Happy ending, we might be tempted to say. But what in the world, in our world, are we to make of this story? None of us is likely to be asked to explain the book of Isaiah to a lone Ethiopian. But we are likely to be asked what we think about the “politics of identity” that we read about in the newspapers over and over these days, we are likely to be asked whether we identify with the people who carried torches through the campus of the University of Virginia on Friday night, we are likely to be asked which of our identities governs our behavior, our loves, our desires, our determination, which of our identities has our primary allegiance: our white identity? Whatever it is we share with people whose main agenda is to regain and retain the power to exclude others from participating fully in our common world? Our gender identity? Our nationality? Our language? Our Christian identity?

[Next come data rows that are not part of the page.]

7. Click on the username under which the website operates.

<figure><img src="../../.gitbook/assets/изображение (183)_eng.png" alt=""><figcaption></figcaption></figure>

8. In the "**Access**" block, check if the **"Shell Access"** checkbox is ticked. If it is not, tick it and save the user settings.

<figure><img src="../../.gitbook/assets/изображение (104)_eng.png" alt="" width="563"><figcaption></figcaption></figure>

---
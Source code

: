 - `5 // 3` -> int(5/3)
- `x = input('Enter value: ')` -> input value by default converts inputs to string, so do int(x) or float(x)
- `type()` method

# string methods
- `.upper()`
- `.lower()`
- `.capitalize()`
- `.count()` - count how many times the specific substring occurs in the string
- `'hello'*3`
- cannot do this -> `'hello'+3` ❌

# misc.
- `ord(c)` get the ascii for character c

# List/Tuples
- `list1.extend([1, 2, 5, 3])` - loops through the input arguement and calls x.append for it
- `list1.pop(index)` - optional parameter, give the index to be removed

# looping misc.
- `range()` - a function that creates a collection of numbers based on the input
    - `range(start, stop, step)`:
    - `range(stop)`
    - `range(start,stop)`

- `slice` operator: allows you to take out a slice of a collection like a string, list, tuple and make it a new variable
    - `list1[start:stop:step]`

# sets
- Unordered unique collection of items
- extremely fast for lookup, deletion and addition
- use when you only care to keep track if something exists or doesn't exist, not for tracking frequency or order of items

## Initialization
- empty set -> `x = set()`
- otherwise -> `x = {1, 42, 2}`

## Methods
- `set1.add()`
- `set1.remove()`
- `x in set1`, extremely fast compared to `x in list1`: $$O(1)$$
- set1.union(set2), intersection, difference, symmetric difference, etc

Because our Christian identity is not a simple matter of “good guys vs. bad guys,” even when it requires us, as I am certain it does, to stand in solidarity with people of every race, and even when it requires us, as I am certain it does, to take special care to stand with people whose right to live is coming under violent attack. I am as sure as I can be about anything that in the world of the United States of 2017, my Christian identity requires me to recognize that any identity I construct on the basis of excluding and subjugating others is an identity rooted and grounded in sin. Whatever “white identity” is built and maintained by refusing to acknowledge that black lives matter, that brown lives matter, that white does not automatically make right, by insisting on celebrating whatever in our collective past is white whether or not it was good and kind and faithful, is not one I can believe is countenanced by our Lord and Savior Jesus Christ.

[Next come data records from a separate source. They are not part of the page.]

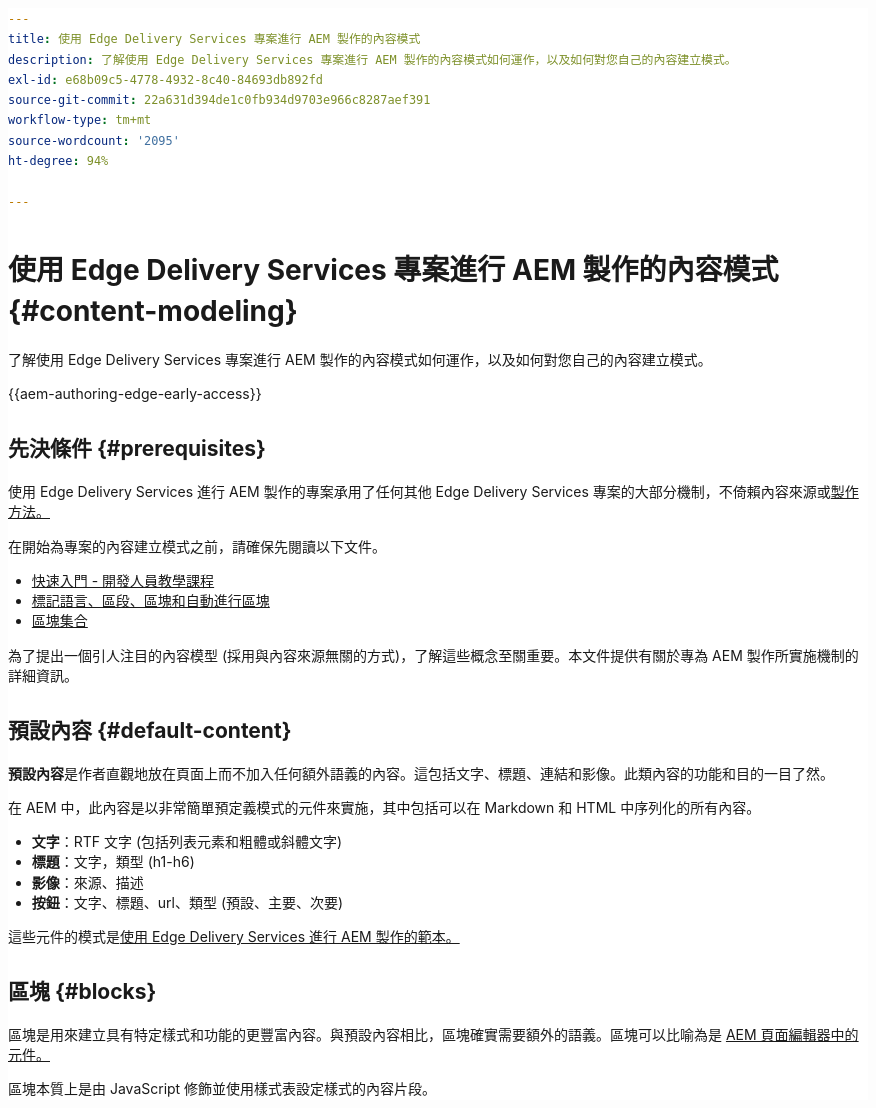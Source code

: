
```yaml
---
title: 使用 Edge Delivery Services 專案進行 AEM 製作的內容模式
description: 了解使用 Edge Delivery Services 專案進行 AEM 製作的內容模式如何運作，以及如何對您自己的內容建立模式。
exl-id: e68b09c5-4778-4932-8c40-84693db892fd
source-git-commit: 22a631d394de1c0fb934d9703e966c8287aef391
workflow-type: tm+mt
source-wordcount: '2095'
ht-degree: 94%

---
```


# 使用 Edge Delivery Services 專案進行 AEM 製作的內容模式 {#content-modeling}

了解使用 Edge Delivery Services 專案進行 AEM 製作的內容模式如何運作，以及如何對您自己的內容建立模式。

{{aem-authoring-edge-early-access}}

## 先決條件 {#prerequisites}

使用 Edge Delivery Services 進行 AEM 製作的專案承用了任何其他 Edge Delivery Services 專案的大部分機制，不倚賴內容來源或[製作方法。](/help/edge/authoring.md)

在開始為專案的內容建立模式之前，請確保先閱讀以下文件。

* [快速入門 - 開發人員教學課程](/help/edge/developer/tutorial.md)
* [標記語言、區段、區塊和自動進行區塊](/help/edge/developer/markup-sections-blocks.md)
* [區塊集合](/help/edge/developer/block-collection.md)

為了提出一個引人注目的內容模型 (採用與內容來源無關的方式)，了解這些概念至關重要。本文件提供有關於專為 AEM 製作所實施機制的詳細資訊。

## 預設內容 {#default-content}

**預設內容**&#x200B;是作者直觀地放在頁面上而不加入任何額外語義的內容。這包括文字、標題、連結和影像。此類內容的功能和目的一目了然。

在 AEM 中，此內容是以非常簡單預定義模式的元件來實施，其中包括可以在 Markdown 和 HTML 中序列化的所有內容。

* **文字**：RTF 文字 (包括列表元素和粗體或斜體文字)
* **標題**：文字，類型 (h1-h6)
* **影像**：來源、描述
* **按鈕**：文字、標題、url、類型 (預設、主要、次要)

這些元件的模式是[使用 Edge Delivery Services 進行 AEM 製作的範本。](https://github.com/adobe-rnd/aem-boilerplate-xwalk/blob/main/component-models.json#L2-L112)

## 區塊 {#blocks}

區塊是用來建立具有特定樣式和功能的更豐富內容。與預設內容相比，區塊確實需要額外的語義。區塊可以比喻為是 [AEM 頁面編輯器中的元件。](/help/implementing/developing/components/overview.md)

區塊本質上是由 JavaScript 修飾並使用樣式表設定樣式的內容片段。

And at the same time, I am required to acknowledge that this church, this Body of Christ, contains people who do not see what I see. This Christian identity makes me belong in some way also with people who stand on the other side of the police line, and who advocate a cause that I cannot believe is righteous, and who carry the cross in its defense. What do we share? What do I share with them? What can possibly make us, who on this dreadful and mournful Sunday morning are so opposed to one another and to the different things we want to make of our world, what can possibly make us one in Christ?
I don’t know. But this is what I think: that I am required to bear witness to the gospel of Jesus Christ to anyone and everyone to whom I am sent, however foreign, however much a stranger, however much some queer confused bundle of power and privilege and loss and exclusion makes everything about them that counts against them seem to cancel out everything about them that counts in their favor; that this means telling the truth as best I can, which means it cannot simply mean saying “well, we are all entitled to our opinions,” but must sometimes mean saying “I think that is really wrong;” that sometimes saying “I think that is really wrong” is the closest I can get to saying “I love you;” that whatever else I do, I am required to pray without ceasing, also for my enemies, because God loves my enemies as much as God loves my friends and me, though I do not understand that; that now we see through a glass, darkly, but one day we will see face to face, and that now faith, hope and love abide, and that one day love will win.